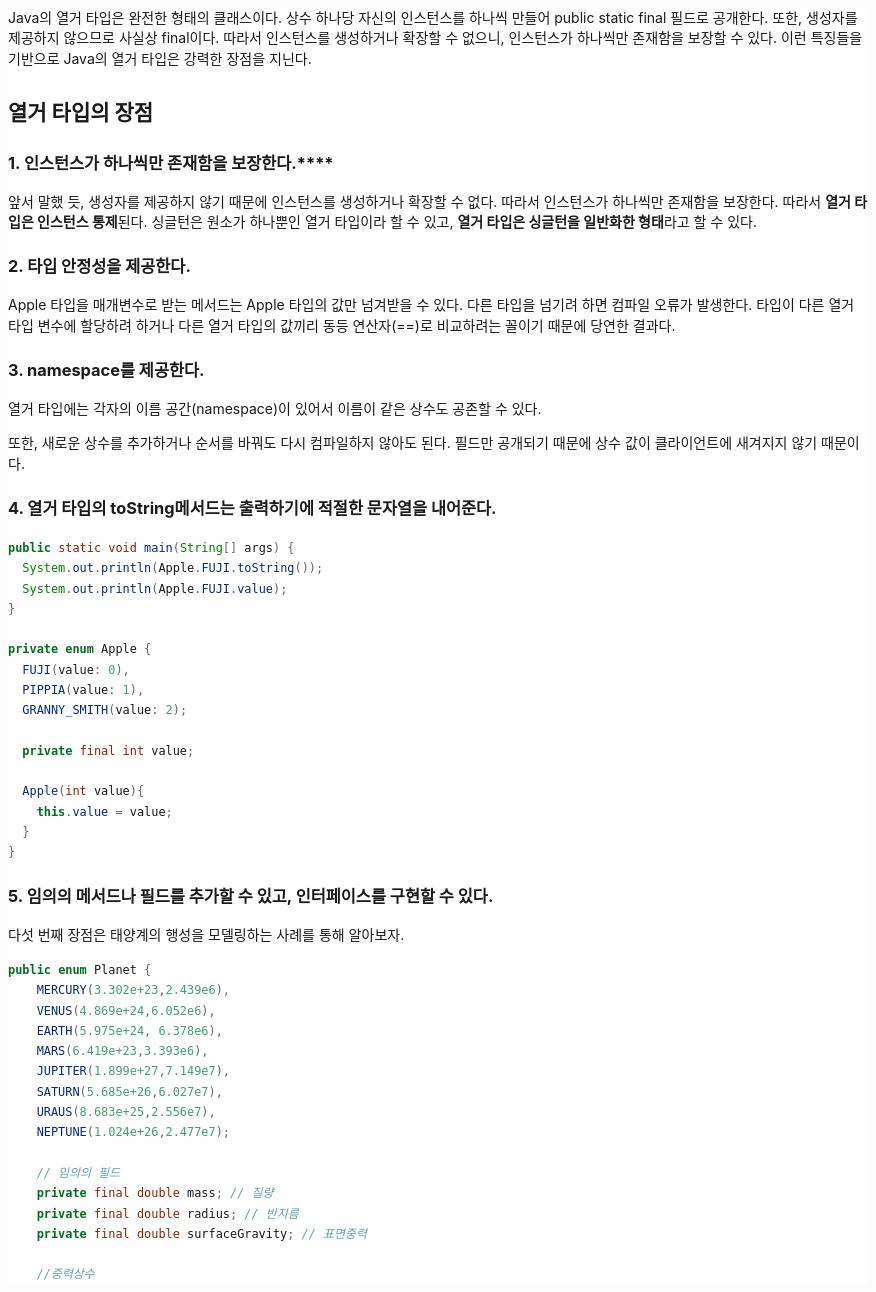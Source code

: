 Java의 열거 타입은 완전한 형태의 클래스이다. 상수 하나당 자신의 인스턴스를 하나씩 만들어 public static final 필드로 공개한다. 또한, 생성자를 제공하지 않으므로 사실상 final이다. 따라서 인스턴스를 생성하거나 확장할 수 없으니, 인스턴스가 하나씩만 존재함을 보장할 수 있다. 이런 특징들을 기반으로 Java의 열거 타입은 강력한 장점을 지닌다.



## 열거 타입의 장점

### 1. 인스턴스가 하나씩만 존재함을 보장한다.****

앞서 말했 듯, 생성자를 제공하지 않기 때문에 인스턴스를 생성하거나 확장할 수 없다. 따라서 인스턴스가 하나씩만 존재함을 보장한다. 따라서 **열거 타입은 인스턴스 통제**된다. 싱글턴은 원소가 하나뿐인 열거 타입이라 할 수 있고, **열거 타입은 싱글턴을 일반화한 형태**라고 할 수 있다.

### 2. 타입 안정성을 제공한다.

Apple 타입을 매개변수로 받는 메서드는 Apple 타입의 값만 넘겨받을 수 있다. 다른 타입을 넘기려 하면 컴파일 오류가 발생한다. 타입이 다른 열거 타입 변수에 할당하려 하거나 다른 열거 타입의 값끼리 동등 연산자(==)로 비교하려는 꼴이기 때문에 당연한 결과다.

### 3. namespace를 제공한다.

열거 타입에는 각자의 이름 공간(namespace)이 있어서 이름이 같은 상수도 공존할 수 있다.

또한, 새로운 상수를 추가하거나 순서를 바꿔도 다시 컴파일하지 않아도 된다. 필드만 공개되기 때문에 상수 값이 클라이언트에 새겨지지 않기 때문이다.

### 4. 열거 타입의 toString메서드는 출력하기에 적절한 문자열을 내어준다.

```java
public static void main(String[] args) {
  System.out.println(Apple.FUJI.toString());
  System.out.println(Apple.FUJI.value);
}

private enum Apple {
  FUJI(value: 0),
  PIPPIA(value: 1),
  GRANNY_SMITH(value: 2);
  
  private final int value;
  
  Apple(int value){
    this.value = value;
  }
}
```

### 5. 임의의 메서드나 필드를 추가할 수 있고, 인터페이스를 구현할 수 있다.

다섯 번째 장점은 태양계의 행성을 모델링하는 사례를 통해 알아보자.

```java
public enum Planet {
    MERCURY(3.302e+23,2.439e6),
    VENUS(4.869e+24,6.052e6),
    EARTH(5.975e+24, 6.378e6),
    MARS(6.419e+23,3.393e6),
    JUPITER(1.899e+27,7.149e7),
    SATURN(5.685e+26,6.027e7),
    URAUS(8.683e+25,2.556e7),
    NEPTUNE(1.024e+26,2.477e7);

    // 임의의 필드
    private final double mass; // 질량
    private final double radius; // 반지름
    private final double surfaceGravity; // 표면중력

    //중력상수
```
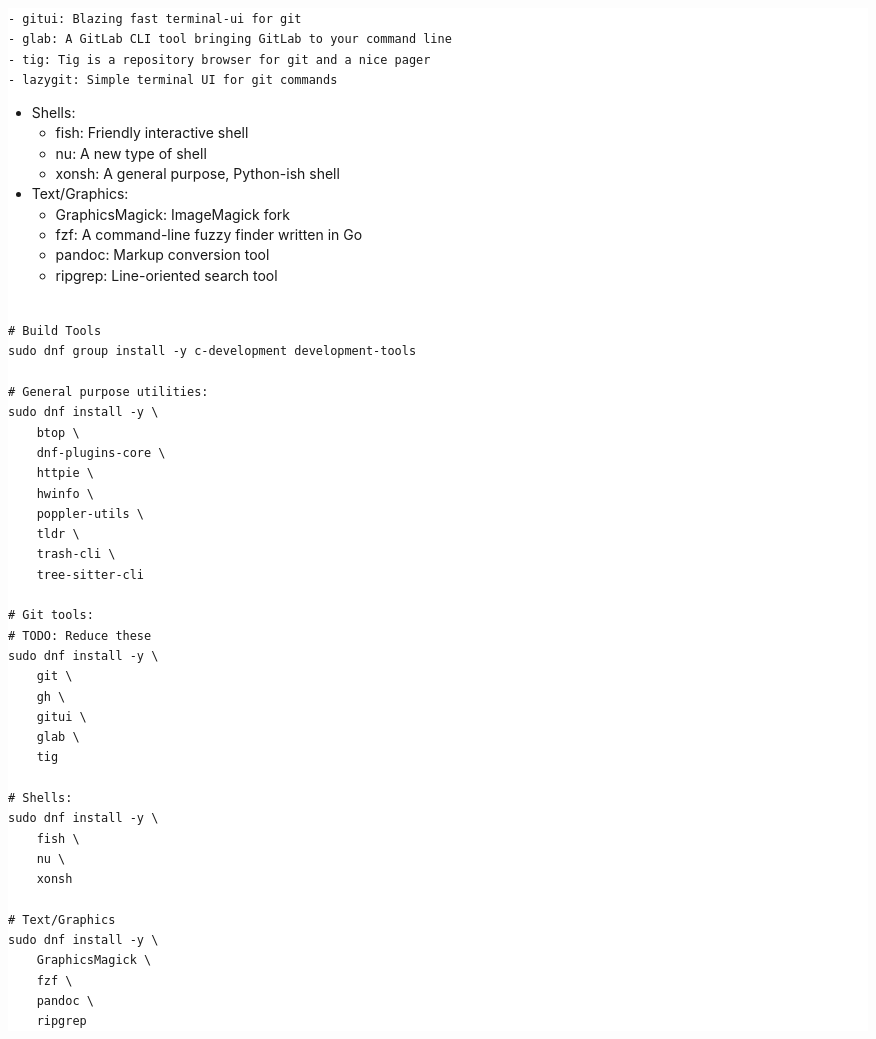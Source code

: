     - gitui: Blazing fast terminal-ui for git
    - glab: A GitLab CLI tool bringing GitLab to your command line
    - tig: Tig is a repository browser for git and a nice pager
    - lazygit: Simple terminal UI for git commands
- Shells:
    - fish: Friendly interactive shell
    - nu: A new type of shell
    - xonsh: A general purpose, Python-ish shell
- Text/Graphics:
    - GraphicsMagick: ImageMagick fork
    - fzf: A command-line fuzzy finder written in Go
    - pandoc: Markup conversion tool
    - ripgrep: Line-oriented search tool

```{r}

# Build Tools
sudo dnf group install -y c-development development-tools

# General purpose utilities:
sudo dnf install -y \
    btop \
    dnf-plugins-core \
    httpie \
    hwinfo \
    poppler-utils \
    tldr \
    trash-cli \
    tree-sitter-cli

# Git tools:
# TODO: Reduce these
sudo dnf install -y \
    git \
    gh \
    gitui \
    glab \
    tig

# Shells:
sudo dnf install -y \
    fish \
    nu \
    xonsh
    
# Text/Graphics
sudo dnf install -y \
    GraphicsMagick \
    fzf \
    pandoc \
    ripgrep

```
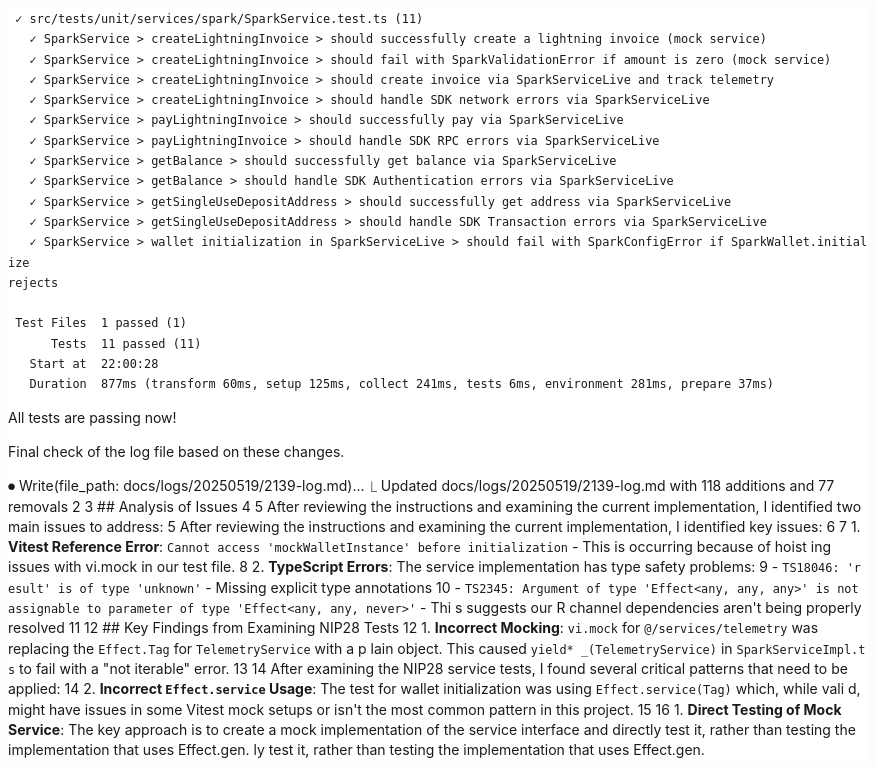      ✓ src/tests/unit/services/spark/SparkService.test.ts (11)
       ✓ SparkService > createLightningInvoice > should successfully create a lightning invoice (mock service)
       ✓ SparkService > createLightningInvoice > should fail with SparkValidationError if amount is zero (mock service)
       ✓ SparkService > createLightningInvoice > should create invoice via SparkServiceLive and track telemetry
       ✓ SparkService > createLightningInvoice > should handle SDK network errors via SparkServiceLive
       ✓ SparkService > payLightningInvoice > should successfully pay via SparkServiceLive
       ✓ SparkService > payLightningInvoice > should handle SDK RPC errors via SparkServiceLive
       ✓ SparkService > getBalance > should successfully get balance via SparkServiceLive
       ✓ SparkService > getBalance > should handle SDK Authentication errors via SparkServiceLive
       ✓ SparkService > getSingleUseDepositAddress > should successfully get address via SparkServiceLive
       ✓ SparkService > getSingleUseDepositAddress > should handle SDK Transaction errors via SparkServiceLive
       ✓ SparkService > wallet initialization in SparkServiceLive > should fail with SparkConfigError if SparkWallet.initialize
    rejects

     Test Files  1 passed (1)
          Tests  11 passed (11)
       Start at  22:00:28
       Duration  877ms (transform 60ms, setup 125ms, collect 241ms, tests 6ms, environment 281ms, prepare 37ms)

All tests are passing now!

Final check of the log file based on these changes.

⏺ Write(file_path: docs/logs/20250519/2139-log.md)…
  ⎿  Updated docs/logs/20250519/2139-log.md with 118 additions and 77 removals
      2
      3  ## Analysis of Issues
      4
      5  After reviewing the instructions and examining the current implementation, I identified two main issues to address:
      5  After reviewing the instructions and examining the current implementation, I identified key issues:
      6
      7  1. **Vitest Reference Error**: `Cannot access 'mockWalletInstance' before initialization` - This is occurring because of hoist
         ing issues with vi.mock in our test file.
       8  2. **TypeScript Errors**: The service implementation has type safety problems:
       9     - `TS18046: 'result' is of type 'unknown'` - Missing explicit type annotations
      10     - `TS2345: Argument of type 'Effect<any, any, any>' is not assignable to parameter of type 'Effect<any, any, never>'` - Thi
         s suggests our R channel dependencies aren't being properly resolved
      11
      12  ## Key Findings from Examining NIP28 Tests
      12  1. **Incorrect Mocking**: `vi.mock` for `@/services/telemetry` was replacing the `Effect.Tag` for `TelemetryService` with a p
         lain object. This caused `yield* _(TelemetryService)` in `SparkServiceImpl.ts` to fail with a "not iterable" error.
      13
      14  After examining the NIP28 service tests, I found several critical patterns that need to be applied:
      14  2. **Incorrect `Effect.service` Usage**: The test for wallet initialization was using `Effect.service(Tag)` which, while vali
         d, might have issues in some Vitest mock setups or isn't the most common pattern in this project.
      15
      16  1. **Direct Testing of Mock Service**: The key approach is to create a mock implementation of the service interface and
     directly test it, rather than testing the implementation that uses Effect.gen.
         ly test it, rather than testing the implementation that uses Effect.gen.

• **WORK TO BE COMPLETED**: Please reproduce the records above exactly, omitting every picture.

• **ANSWER TO THIS TASK**:
Source code

: Java의 열거 타입은 완전한 형태의 클래스이다. 상수 하나당 자신의 인스턴스를 하나씩 만들어 public static final 필드로 공개한다. 또한, 생성자를 제공하지 않으므로 사실상 final이다. 따라서 인스턴스를 생성하거나 확장할 수 없으니, 인스턴스가 하나씩만 존재함을 보장할 수 있다. 이런 특징들을 기반으로 Java의 열거 타입은 강력한 장점을 지닌다.



## 열거 타입의 장점

### 1. 인스턴스가 하나씩만 존재함을 보장한다.****

앞서 말했 듯, 생성자를 제공하지 않기 때문에 인스턴스를 생성하거나 확장할 수 없다. 따라서 인스턴스가 하나씩만 존재함을 보장한다. 따라서 **열거 타입은 인스턴스 통제**된다. 싱글턴은 원소가 하나뿐인 열거 타입이라 할 수 있고, **열거 타입은 싱글턴을 일반화한 형태**라고 할 수 있다.

### 2. 타입 안정성을 제공한다.

Apple 타입을 매개변수로 받는 메서드는 Apple 타입의 값만 넘겨받을 수 있다. 다른 타입을 넘기려 하면 컴파일 오류가 발생한다. 타입이 다른 열거 타입 변수에 할당하려 하거나 다른 열거 타입의 값끼리 동등 연산자(==)로 비교하려는 꼴이기 때문에 당연한 결과다.

### 3. namespace를 제공한다.

열거 타입에는 각자의 이름 공간(namespace)이 있어서 이름이 같은 상수도 공존할 수 있다.

또한, 새로운 상수를 추가하거나 순서를 바꿔도 다시 컴파일하지 않아도 된다. 필드만 공개되기 때문에 상수 값이 클라이언트에 새겨지지 않기 때문이다.

### 4. 열거 타입의 toString메서드는 출력하기에 적절한 문자열을 내어준다.

```java
public static void main(String[] args) {
  System.out.println(Apple.FUJI.toString());
  System.out.println(Apple.FUJI.value);
}

private enum Apple {
  FUJI(value: 0),
  PIPPIA(value: 1),
  GRANNY_SMITH(value: 2);
  
  private final int value;
  
  Apple(int value){
    this.value = value;
  }
}
```

### 5. 임의의 메서드나 필드를 추가할 수 있고, 인터페이스를 구현할 수 있다.

다섯 번째 장점은 태양계의 행성을 모델링하는 사례를 통해 알아보자.

```java
public enum Planet {
    MERCURY(3.302e+23,2.439e6),
    VENUS(4.869e+24,6.052e6),
    EARTH(5.975e+24, 6.378e6),
    MARS(6.419e+23,3.393e6),
    JUPITER(1.899e+27,7.149e7),
    SATURN(5.685e+26,6.027e7),
    URAUS(8.683e+25,2.556e7),
    NEPTUNE(1.024e+26,2.477e7);

    // 임의의 필드
    private final double mass; // 질량
    private final double radius; // 반지름
    private final double surfaceGravity; // 표면중력

    //중력상수
```
Source code

:     - gitui: Blazing fast terminal-ui for git
    - glab: A GitLab CLI tool bringing GitLab to your command line
    - tig: Tig is a repository browser for git and a nice pager
    - lazygit: Simple terminal UI for git commands
- Shells:
    - fish: Friendly interactive shell
    - nu: A new type of shell
    - xonsh: A general purpose, Python-ish shell
- Text/Graphics:
    - GraphicsMagick: ImageMagick fork
    - fzf: A command-line fuzzy finder written in Go
    - pandoc: Markup conversion tool
    - ripgrep: Line-oriented search tool

```{r}

# Build Tools
sudo dnf group install -y c-development development-tools

# General purpose utilities:
sudo dnf install -y \
    btop \
    dnf-plugins-core \
    httpie \
    hwinfo \
    poppler-utils \
    tldr \
    trash-cli \
    tree-sitter-cli

# Git tools:
# TODO: Reduce these
sudo dnf install -y \
    git \
    gh \
    gitui \
    glab \
    tig

# Shells:
sudo dnf install -y \
    fish \
    nu \
    xonsh
    
# Text/Graphics
sudo dnf install -y \
    GraphicsMagick \
    fzf \
    pandoc \
    ripgrep

```
      ✓ src/tests/unit/services/spark/SparkService.test.ts (11)
       ✓ SparkService > createLightningInvoice > should successfully create a lightning invoice (mock service)
       ✓ SparkService > createLightningInvoice > should fail with SparkValidationError if amount is zero (mock service)
       ✓ SparkService > createLightningInvoice > should create invoice via SparkServiceLive and track telemetry
       ✓ SparkService > createLightningInvoice > should handle SDK network errors via SparkServiceLive
       ✓ SparkService > payLightningInvoice > should successfully pay via SparkServiceLive
       ✓ SparkService > payLightningInvoice > should handle SDK RPC errors via SparkServiceLive
       ✓ SparkService > getBalance > should successfully get balance via SparkServiceLive
       ✓ SparkService > getBalance > should handle SDK Authentication errors via SparkServiceLive
       ✓ SparkService > getSingleUseDepositAddress > should successfully get address via SparkServiceLive
       ✓ SparkService > getSingleUseDepositAddress > should handle SDK Transaction errors via SparkServiceLive
       ✓ SparkService > wallet initialization in SparkServiceLive > should fail with SparkConfigError if SparkWallet.initialize
    rejects

     Test Files  1 passed (1)
          Tests  11 passed (11)
       Start at  22:00:28
       Duration  877ms (transform 60ms, setup 125ms, collect 241ms, tests 6ms, environment 281ms, prepare 37ms)

All tests are passing now!

Final check of the log file based on these changes.

⏺ Write(file_path: docs/logs/20250519/2139-log.md)…
  ⎿  Updated docs/logs/20250519/2139-log.md with 118 additions and 77 removals
      2
      3  ## Analysis of Issues
      4
      5  After reviewing the instructions and examining the current implementation, I identified two main issues to address:
      5  After reviewing the instructions and examining the current implementation, I identified key issues:
      6
      7  1. **Vitest Reference Error**: `Cannot access 'mockWalletInstance' before initialization` - This is occurring because of hoist
         ing issues with vi.mock in our test file.
       8  2. **TypeScript Errors**: The service implementation has type safety problems:
       9     - `TS18046: 'result' is of type 'unknown'` - Missing explicit type annotations
      10     - `TS2345: Argument of type 'Effect<any, any, any>' is not assignable to parameter of type 'Effect<any, any, never>'` - Thi
         s suggests our R channel dependencies aren't being properly resolved
      11
      12  ## Key Findings from Examining NIP28 Tests
      12  1. **Incorrect Mocking**: `vi.mock` for `@/services/telemetry` was replacing the `Effect.Tag` for `TelemetryService` with a p
         lain object. This caused `yield* _(TelemetryService)` in `SparkServiceImpl.ts` to fail with a "not iterable" error.
      13
      14  After examining the NIP28 service tests, I found several critical patterns that need to be applied:
      14  2. **Incorrect `Effect.service` Usage**: The test for wallet initialization was using `Effect.service(Tag)` which, while vali
         d, might have issues in some Vitest mock setups or isn't the most common pattern in this project.
      15
      16  1. **Direct Testing of Mock Service**: The key approach is to create a mock implementation of the service interface and
     directly test it, rather than testing the implementation that uses Effect.gen.
         ly test it, rather than testing the implementation that uses Effect.gen.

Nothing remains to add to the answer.